■ **Exercise prompt**: An exact reproduction of the data below is expected, free of images.

■ **Provided records**:
┄┄┄┄┄┄┄┄┄┄

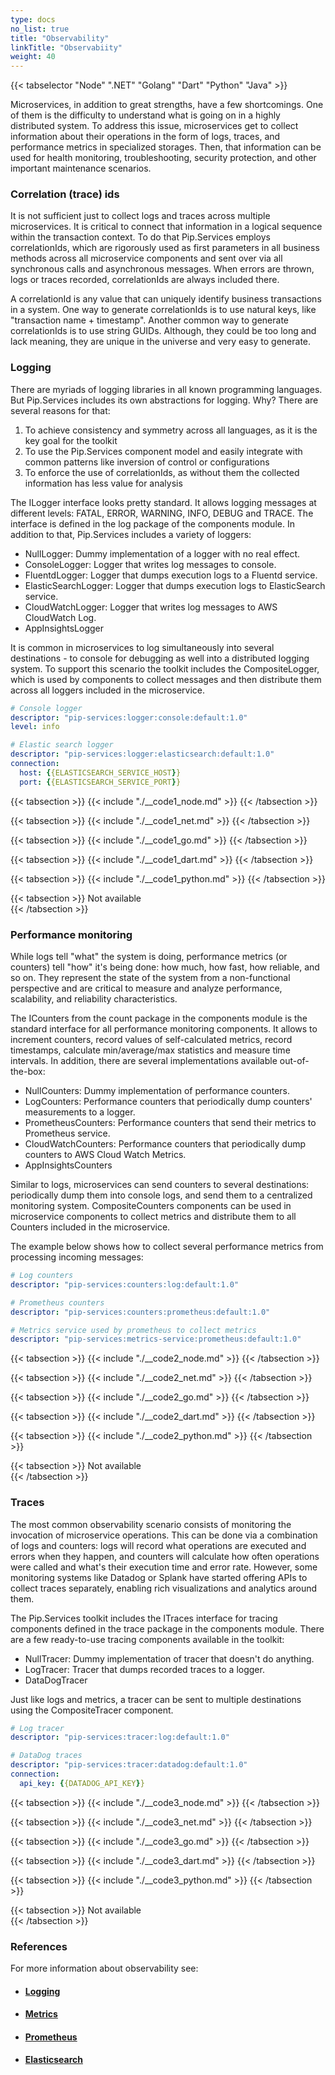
 ```yaml
---
type: docs
no_list: true
title: "Observability"
linkTitle: "Observabiity"
weight: 40   
---
```


{{< tabselector "Node" ".NET" "Golang" "Dart" "Python" "Java" >}}

Microservices, in addition to great strengths, have a few shortcomings. One of them is the difficulty to understand what is going on in a highly distributed system. To address this issue, microservices get to collect information about their operations in the form of logs, traces, and performance metrics in specialized storages. Then, that information can be used for health monitoring, troubleshooting, security protection, and other important maintenance scenarios.

### Correlation (trace) ids
It is not sufficient just to collect logs and traces across multiple microservices. It is critical to connect that information in a logical sequence within the transaction context. To do that Pip.Services employs correlationIds, which are rigorously used as first parameters in all business methods across all microservice components and sent over via all synchronous calls and asynchronous messages. When errors are thrown, logs or traces recorded, correlationIds are always included there.

A correlationId is any value that can uniquely identify business transactions in a system. One way to generate correlationIds is to use natural keys, like "transaction name + timestamp". Another common way to generate correlationIds is to use string GUIDs. Although, they could be too long and lack meaning, they are unique in the universe and very easy to generate.

### Logging

There are myriads of logging libraries in all known programming languages. But Pip.Services includes its own abstractions for logging. Why? There are several reasons for that:
1.	To achieve consistency and symmetry across all languages, as it is the key goal for the toolkit
2.	To use the Pip.Services component model and easily integrate with common patterns like inversion of control or configurations
3.	To enforce the use of correlationIds, as without them the collected information has less value for analysis

The ILogger interface looks pretty standard. It allows logging messages at different levels: FATAL, ERROR, WARNING, INFO, DEBUG and TRACE. The interface is defined in the log package of the components module. In addition to that, Pip.Services includes a variety of loggers:

- NullLogger: Dummy implementation of a logger with no real effect. 
- ConsoleLogger: Logger that writes log messages to console.
- FluentdLogger: Logger that dumps execution logs to a Fluentd service.
- ElasticSearchLogger: Logger that dumps execution logs to ElasticSearch service.
- CloudWatchLogger: Logger that writes log messages to AWS CloudWatch Log. 
- AppInsightsLogger

It is common in microservices to log simultaneously into several destinations - to console for debugging as well into a distributed logging system. To support this scenario the toolkit includes the CompositeLogger, which is used by components to collect messages and then distribute them across all loggers included in the microservice.

```yml
# Console logger
descriptor: "pip-services:logger:console:default:1.0"
level: info

# Elastic search logger
descriptor: "pip-services:logger:elasticsearch:default:1.0"
connection:
  host: {{ELASTICSEARCH_SERVICE_HOST}}
  port: {{ELASTICSEARCH_SERVICE_PORT}}
```

{{< tabsection >}}
  {{< include "./__code1_node.md" >}}
{{< /tabsection >}}

{{< tabsection >}}
  {{< include "./__code1_net.md" >}}
{{< /tabsection >}}

{{< tabsection >}}
  {{< include "./__code1_go.md" >}} 
{{< /tabsection >}}

{{< tabsection >}}
  {{< include "./__code1_dart.md" >}}
{{< /tabsection >}}

{{< tabsection >}}
  {{< include "./__code1_python.md" >}}
{{< /tabsection >}}

{{< tabsection >}}
  Not available  
{{< /tabsection >}}

### Performance monitoring
While logs tell "what" the system is doing, performance metrics (or counters) tell "how" it's being done: how much, how fast, how reliable, and so on. They represent the state of the system from a non-functional perspective and are critical to measure and analyze performance, scalability, and reliability characteristics.

The ICounters from the count package in the components module is the standard interface for all performance monitoring components. It allows to increment counters, record values of self-calculated metrics, record timestamps, calculate min/average/max statistics and measure time intervals. In addition, there are several implementations available out-of-the-box:

- NullCounters: Dummy implementation of performance counters.
- LogCounters: Performance counters that periodically dump counters' measurements to a logger.
- PrometheusCounters:  Performance counters that send their metrics to Prometheus service.
- CloudWatchCounters: Performance counters that periodically dump counters to AWS Cloud Watch Metrics.
- AppInsightsCounters

Similar to logs, microservices can send counters to several destinations: periodically dump them into console logs, and send them to a centralized monitoring system. CompositeCounters components can be used in microservice components to collect metrics and distribute them to all Counters included in the microservice.

The example below shows how to collect several performance metrics from processing incoming messages:

```yml
# Log counters
descriptor: "pip-services:counters:log:default:1.0"

# Prometheus counters
descriptor: "pip-services:counters:prometheus:default:1.0"

# Metrics service used by prometheus to collect metrics
descriptor: "pip-services:metrics-service:prometheus:default:1.0"
```

{{< tabsection >}}
  {{< include "./__code2_node.md" >}}
{{< /tabsection >}}

{{< tabsection >}}
  {{< include "./__code2_net.md" >}}
{{< /tabsection >}}

{{< tabsection >}}
  {{< include "./__code2_go.md" >}} 
{{< /tabsection >}}

{{< tabsection >}}
  {{< include "./__code2_dart.md" >}}
{{< /tabsection >}}

{{< tabsection >}}
  {{< include "./__code2_python.md" >}}
{{< /tabsection >}}

{{< tabsection >}}
  Not available  
{{< /tabsection >}}

### Traces

The most common observability scenario consists of monitoring the invocation of microservice operations. This can be done via a combination of logs and counters: logs will record what operations are executed and errors when they happen, and counters will calculate how often operations were called and what's their execution time and error rate. However, some monitoring systems like Datadog or Splank have started offering APIs to collect traces separately, enabling rich visualizations and analytics around them.

The Pip.Services toolkit includes the ITraces interface for tracing components defined in the trace package in the components module. There are a few ready-to-use tracing components available in the toolkit:

- NullTracer: Dummy implementation of tracer that doesn't do anything.
- LogTracer: Tracer that dumps recorded traces to a logger.
- DataDogTracer

Just like logs and metrics, a tracer can be sent to multiple destinations using the CompositeTracer component.

```yml
# Log tracer
descriptor: "pip-services:tracer:log:default:1.0"

# DataDog traces
descriptor: "pip-services:tracer:datadog:default:1.0"
connection:
  api_key: {{DATADOG_API_KEY}}

```

{{< tabsection >}}
  {{< include "./__code3_node.md" >}}
{{< /tabsection >}}

{{< tabsection >}}
  {{< include "./__code3_net.md" >}}
{{< /tabsection >}}

{{< tabsection >}}
  {{< include "./__code3_go.md" >}} 
{{< /tabsection >}}

{{< tabsection >}}
  {{< include "./__code3_dart.md" >}}
{{< /tabsection >}}

{{< tabsection >}}
  {{< include "./__code3_python.md" >}}
{{< /tabsection >}}

{{< tabsection >}}
  Not available  
{{< /tabsection >}}

### References

For more information about observability see:
- #### [Logging](../../../tutorials/beginner_tutorials/observability/logging/)
- #### [Metrics](../../../tutorials/beginner_tutorials/observability/metrics/)
- #### [Prometheus](../../../tutorials/beginner_tutorials/observability/prometheus/)
- #### [Elasticsearch](../../../tutorials/beginner_tutorials/observability/elasticsearch/)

┄┄┄┄┄┄┄┄┄┄

■ **Written response**:
 ```yaml
---
type: docs
no_list: true
title: "Observability"
linkTitle: "Observabiity"
weight: 40   
---
```


{{< tabselector "Node" ".NET" "Golang" "Dart" "Python" "Java" >}}

Microservices, in addition to great strengths, have a few shortcomings. One of them is the difficulty to understand what is going on in a highly distributed system. To address this issue, microservices get to collect information about their operations in the form of logs, traces, and performance metrics in specialized storages. Then, that information can be used for health monitoring, troubleshooting, security protection, and other important maintenance scenarios.

### Correlation (trace) ids
It is not sufficient just to collect logs and traces across multiple microservices. It is critical to connect that information in a logical sequence within the transaction context. To do that Pip.Services employs correlationIds, which are rigorously used as first parameters in all business methods across all microservice components and sent over via all synchronous calls and asynchronous messages. When errors are thrown, logs or traces recorded, correlationIds are always included there.

A correlationId is any value that can uniquely identify business transactions in a system. One way to generate correlationIds is to use natural keys, like "transaction name + timestamp". Another common way to generate correlationIds is to use string GUIDs. Although, they could be too long and lack meaning, they are unique in the universe and very easy to generate.

### Logging

There are myriads of logging libraries in all known programming languages. But Pip.Services includes its own abstractions for logging. Why? There are several reasons for that:
1.	To achieve consistency and symmetry across all languages, as it is the key goal for the toolkit
2.	To use the Pip.Services component model and easily integrate with common patterns like inversion of control or configurations
3.	To enforce the use of correlationIds, as without them the collected information has less value for analysis

The ILogger interface looks pretty standard. It allows logging messages at different levels: FATAL, ERROR, WARNING, INFO, DEBUG and TRACE. The interface is defined in the log package of the components module. In addition to that, Pip.Services includes a variety of loggers:

- NullLogger: Dummy implementation of a logger with no real effect. 
- ConsoleLogger: Logger that writes log messages to console.
- FluentdLogger: Logger that dumps execution logs to a Fluentd service.
- ElasticSearchLogger: Logger that dumps execution logs to ElasticSearch service.
- CloudWatchLogger: Logger that writes log messages to AWS CloudWatch Log. 
- AppInsightsLogger

It is common in microservices to log simultaneously into several destinations - to console for debugging as well into a distributed logging system. To support this scenario the toolkit includes the CompositeLogger, which is used by components to collect messages and then distribute them across all loggers included in the microservice.

```yml
# Console logger
descriptor: "pip-services:logger:console:default:1.0"
level: info

# Elastic search logger
descriptor: "pip-services:logger:elasticsearch:default:1.0"
connection:
  host: {{ELASTICSEARCH_SERVICE_HOST}}
  port: {{ELASTICSEARCH_SERVICE_PORT}}
```

{{< tabsection >}}
  {{< include "./__code1_node.md" >}}
{{< /tabsection >}}

{{< tabsection >}}
  {{< include "./__code1_net.md" >}}
{{< /tabsection >}}

{{< tabsection >}}
  {{< include "./__code1_go.md" >}} 
{{< /tabsection >}}

{{< tabsection >}}
  {{< include "./__code1_dart.md" >}}
{{< /tabsection >}}

{{< tabsection >}}
  {{< include "./__code1_python.md" >}}
{{< /tabsection >}}

{{< tabsection >}}
  Not available  
{{< /tabsection >}}

### Performance monitoring
While logs tell "what" the system is doing, performance metrics (or counters) tell "how" it's being done: how much, how fast, how reliable, and so on. They represent the state of the system from a non-functional perspective and are critical to measure and analyze performance, scalability, and reliability characteristics.

The ICounters from the count package in the components module is the standard interface for all performance monitoring components. It allows to increment counters, record values of self-calculated metrics, record timestamps, calculate min/average/max statistics and measure time intervals. In addition, there are several implementations available out-of-the-box:

- NullCounters: Dummy implementation of performance counters.
- LogCounters: Performance counters that periodically dump counters' measurements to a logger.
- PrometheusCounters:  Performance counters that send their metrics to Prometheus service.
- CloudWatchCounters: Performance counters that periodically dump counters to AWS Cloud Watch Metrics.
- AppInsightsCounters

Similar to logs, microservices can send counters to several destinations: periodically dump them into console logs, and send them to a centralized monitoring system. CompositeCounters components can be used in microservice components to collect metrics and distribute them to all Counters included in the microservice.

The example below shows how to collect several performance metrics from processing incoming messages:

```yml
# Log counters
descriptor: "pip-services:counters:log:default:1.0"

# Prometheus counters
descriptor: "pip-services:counters:prometheus:default:1.0"

# Metrics service used by prometheus to collect metrics
descriptor: "pip-services:metrics-service:prometheus:default:1.0"
```

{{< tabsection >}}
  {{< include "./__code2_node.md" >}}
{{< /tabsection >}}

{{< tabsection >}}
  {{< include "./__code2_net.md" >}}
{{< /tabsection >}}

{{< tabsection >}}
  {{< include "./__code2_go.md" >}} 
{{< /tabsection >}}

{{< tabsection >}}
  {{< include "./__code2_dart.md" >}}
{{< /tabsection >}}

{{< tabsection >}}
  {{< include "./__code2_python.md" >}}
{{< /tabsection >}}

{{< tabsection >}}
  Not available  
{{< /tabsection >}}

### Traces

The most common observability scenario consists of monitoring the invocation of microservice operations. This can be done via a combination of logs and counters: logs will record what operations are executed and errors when they happen, and counters will calculate how often operations were called and what's their execution time and error rate. However, some monitoring systems like Datadog or Splank have started offering APIs to collect traces separately, enabling rich visualizations and analytics around them.

The Pip.Services toolkit includes the ITraces interface for tracing components defined in the trace package in the components module. There are a few ready-to-use tracing components available in the toolkit:

- NullTracer: Dummy implementation of tracer that doesn't do anything.
- LogTracer: Tracer that dumps recorded traces to a logger.
- DataDogTracer

Just like logs and metrics, a tracer can be sent to multiple destinations using the CompositeTracer component.

```yml
# Log tracer
descriptor: "pip-services:tracer:log:default:1.0"

# DataDog traces
descriptor: "pip-services:tracer:datadog:default:1.0"
connection:
  api_key: {{DATADOG_API_KEY}}

```

{{< tabsection >}}
  {{< include "./__code3_node.md" >}}
{{< /tabsection >}}

{{< tabsection >}}
  {{< include "./__code3_net.md" >}}
{{< /tabsection >}}

{{< tabsection >}}
  {{< include "./__code3_go.md" >}} 
{{< /tabsection >}}

{{< tabsection >}}
  {{< include "./__code3_dart.md" >}}
{{< /tabsection >}}

{{< tabsection >}}
  {{< include "./__code3_python.md" >}}
{{< /tabsection >}}

{{< tabsection >}}
  Not available  
{{< /tabsection >}}

### References

For more information about observability see:
- #### [Logging](../../../tutorials/beginner_tutorials/observability/logging/)
- #### [Metrics](../../../tutorials/beginner_tutorials/observability/metrics/)
- #### [Prometheus](../../../tutorials/beginner_tutorials/observability/prometheus/)
- #### [Elasticsearch](../../../tutorials/beginner_tutorials/observability/elasticsearch/)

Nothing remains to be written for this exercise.